◆ **Work instruction**:
From the listing below, select every line where the word "documentclass" appears.

[Start of Attachment]

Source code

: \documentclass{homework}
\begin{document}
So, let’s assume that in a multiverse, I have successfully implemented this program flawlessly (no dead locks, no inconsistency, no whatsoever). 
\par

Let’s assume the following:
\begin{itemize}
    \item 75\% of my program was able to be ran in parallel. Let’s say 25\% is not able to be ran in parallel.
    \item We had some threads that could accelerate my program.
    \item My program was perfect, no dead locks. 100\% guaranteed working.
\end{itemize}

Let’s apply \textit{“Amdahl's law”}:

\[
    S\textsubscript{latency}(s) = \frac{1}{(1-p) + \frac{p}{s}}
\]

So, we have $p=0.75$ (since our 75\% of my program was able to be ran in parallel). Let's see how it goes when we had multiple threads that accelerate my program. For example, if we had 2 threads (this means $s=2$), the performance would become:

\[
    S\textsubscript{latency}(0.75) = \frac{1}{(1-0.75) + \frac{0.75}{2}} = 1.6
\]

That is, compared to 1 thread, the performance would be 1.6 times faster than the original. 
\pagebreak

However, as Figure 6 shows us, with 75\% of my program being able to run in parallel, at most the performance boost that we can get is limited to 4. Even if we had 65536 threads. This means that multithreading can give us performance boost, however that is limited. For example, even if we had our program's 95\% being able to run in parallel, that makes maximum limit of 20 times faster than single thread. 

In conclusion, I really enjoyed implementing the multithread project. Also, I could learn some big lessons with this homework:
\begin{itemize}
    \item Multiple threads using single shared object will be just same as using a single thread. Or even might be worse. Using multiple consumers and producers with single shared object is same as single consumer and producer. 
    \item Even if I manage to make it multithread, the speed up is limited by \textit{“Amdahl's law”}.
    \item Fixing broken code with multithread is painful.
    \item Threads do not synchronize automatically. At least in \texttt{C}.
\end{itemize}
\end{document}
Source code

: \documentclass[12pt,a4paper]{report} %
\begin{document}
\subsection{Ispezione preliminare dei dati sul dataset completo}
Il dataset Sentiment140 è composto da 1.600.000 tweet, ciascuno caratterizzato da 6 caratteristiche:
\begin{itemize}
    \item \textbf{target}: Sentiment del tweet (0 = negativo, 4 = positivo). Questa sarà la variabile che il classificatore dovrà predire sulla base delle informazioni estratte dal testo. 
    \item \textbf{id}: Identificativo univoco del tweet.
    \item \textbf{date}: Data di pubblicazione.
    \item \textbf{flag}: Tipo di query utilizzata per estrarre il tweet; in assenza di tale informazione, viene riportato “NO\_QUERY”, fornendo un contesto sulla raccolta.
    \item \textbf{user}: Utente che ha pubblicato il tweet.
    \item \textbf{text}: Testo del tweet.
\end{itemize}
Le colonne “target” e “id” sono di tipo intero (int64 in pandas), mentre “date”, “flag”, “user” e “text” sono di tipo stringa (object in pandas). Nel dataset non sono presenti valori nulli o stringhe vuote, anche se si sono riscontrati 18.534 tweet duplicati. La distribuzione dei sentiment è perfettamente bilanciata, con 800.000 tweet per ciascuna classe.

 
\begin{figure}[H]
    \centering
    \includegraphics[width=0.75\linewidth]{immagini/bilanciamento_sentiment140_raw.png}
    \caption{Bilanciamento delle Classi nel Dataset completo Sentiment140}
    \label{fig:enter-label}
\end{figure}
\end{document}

[End of Attachment]

◆ **Result of the exercise**:
: \documentclass{homework}
: \documentclass[12pt,a4paper]{report} %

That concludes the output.